You've mentioned that after the 9/11 terrorist attacks, images of dead bodies were censored. Yet, we see images of Gaza every day.

— The class struggle also occurs with the dead. Walter Benjamin, whom I admire, wrote it months before committing suicide: with fascism, not even the dead are safe. There is Gaza, but also Sudan, Aleppo, Mariupol... Crimes against humanity have been normalized. Today, wars are not army against army, but army against the civilian population. Returning to the exhibition, which talks about emotions, I have a book in which I reflect on the emotions of fascists. There's the story of a young man who attends a Hitler rally and is moved. A few months later, he's in the SS and writes a letter to his wife, with whom he has two children. He explains that they throw babies in the air and shoot them, and that they do it to protect their children. What has happened to emotions? One tentative answer is that emotions toward others have been repressed. There are many Israelis today who can't imagine that Palestinians need a country; they can only imagine that Palestinians hate them. They can't imagine that they want the same thing they want. Their emotions are repressed.

Is it a lack of empathy?

— No, because empathy is about identifying with someone. If the other person is hurt, you are too. And that's not it. More than empathy, it's about ethics.

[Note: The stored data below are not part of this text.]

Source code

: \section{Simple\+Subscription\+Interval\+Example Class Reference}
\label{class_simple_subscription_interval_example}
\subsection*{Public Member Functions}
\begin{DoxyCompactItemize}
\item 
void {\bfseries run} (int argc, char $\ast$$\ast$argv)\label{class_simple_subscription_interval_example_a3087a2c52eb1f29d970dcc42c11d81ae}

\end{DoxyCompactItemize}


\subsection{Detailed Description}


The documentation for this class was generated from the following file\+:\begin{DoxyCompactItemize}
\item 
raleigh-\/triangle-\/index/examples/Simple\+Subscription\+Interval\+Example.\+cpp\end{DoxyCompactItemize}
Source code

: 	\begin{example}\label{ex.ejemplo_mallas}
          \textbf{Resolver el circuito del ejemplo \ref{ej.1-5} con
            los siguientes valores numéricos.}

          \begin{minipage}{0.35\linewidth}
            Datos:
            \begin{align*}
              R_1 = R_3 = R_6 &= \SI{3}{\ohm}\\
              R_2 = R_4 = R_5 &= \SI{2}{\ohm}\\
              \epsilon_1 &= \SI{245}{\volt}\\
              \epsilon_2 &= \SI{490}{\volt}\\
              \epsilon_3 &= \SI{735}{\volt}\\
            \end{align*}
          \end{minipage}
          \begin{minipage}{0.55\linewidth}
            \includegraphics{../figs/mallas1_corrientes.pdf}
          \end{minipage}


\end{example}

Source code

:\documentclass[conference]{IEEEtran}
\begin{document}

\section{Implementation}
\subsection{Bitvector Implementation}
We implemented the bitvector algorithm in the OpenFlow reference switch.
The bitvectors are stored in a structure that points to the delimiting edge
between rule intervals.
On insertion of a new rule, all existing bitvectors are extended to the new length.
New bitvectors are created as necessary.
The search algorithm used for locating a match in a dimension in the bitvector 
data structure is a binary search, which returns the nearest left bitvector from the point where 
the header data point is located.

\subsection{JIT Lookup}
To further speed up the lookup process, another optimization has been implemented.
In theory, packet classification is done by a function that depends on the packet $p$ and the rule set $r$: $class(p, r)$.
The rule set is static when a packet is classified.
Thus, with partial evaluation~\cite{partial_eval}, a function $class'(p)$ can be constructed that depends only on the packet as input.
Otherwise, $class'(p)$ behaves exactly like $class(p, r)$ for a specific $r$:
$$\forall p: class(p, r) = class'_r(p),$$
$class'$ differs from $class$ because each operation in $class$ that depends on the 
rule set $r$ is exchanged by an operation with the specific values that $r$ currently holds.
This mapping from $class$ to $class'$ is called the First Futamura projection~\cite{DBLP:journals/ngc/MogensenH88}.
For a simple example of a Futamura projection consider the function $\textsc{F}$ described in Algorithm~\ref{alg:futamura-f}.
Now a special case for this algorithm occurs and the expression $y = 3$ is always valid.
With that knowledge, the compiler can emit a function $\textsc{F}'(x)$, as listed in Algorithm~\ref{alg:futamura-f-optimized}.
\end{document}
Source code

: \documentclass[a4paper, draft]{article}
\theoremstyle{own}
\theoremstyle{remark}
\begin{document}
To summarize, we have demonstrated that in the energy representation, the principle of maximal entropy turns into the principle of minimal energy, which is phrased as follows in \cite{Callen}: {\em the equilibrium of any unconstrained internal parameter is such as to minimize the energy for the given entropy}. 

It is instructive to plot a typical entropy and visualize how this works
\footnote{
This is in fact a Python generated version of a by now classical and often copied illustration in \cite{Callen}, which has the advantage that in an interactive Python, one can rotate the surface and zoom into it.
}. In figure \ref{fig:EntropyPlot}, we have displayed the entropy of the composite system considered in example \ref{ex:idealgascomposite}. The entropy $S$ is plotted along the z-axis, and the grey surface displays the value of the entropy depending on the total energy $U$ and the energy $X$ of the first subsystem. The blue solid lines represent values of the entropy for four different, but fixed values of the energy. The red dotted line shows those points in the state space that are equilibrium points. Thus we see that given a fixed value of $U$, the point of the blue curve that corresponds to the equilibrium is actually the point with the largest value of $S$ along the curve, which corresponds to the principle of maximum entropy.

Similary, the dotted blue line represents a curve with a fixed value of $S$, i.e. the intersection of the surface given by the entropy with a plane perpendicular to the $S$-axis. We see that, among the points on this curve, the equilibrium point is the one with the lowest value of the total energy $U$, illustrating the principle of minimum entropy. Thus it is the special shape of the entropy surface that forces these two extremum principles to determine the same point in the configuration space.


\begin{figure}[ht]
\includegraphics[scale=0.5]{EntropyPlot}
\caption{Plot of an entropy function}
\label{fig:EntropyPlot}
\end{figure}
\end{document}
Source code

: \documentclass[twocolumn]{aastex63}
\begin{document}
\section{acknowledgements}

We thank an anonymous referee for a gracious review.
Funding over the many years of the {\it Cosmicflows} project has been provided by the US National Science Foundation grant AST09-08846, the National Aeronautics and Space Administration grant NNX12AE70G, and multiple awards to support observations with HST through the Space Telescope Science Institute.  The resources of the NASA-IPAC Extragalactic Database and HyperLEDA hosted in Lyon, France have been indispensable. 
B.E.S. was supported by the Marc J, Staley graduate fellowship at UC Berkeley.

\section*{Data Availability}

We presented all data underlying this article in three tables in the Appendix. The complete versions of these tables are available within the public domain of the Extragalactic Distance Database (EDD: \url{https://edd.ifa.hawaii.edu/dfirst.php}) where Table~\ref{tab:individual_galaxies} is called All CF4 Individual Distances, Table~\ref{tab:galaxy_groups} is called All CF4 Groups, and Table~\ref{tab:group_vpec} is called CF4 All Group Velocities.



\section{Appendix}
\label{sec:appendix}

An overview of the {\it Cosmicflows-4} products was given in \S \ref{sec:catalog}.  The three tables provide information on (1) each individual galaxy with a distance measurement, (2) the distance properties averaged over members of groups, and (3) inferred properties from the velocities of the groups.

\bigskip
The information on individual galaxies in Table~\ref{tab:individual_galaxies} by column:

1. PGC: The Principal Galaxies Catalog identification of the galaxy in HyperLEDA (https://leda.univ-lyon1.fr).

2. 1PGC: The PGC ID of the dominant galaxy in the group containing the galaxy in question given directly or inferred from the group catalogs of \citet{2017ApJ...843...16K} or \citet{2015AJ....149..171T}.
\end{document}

And how can images be used as a political tool against fascism?

— We do it constantly.

We have all the images of Netanyahu's massacre of Palestinians, and for now, he remains unpunished.

— It uses a very American strategy. It's the same thing the Americans did in Vietnam. If they locate a Hamas member, they bomb and kill everyone around them. Today, politics and ethics are completely separated, and this is a catastrophe. Politics has all the power, and ethics is weaker.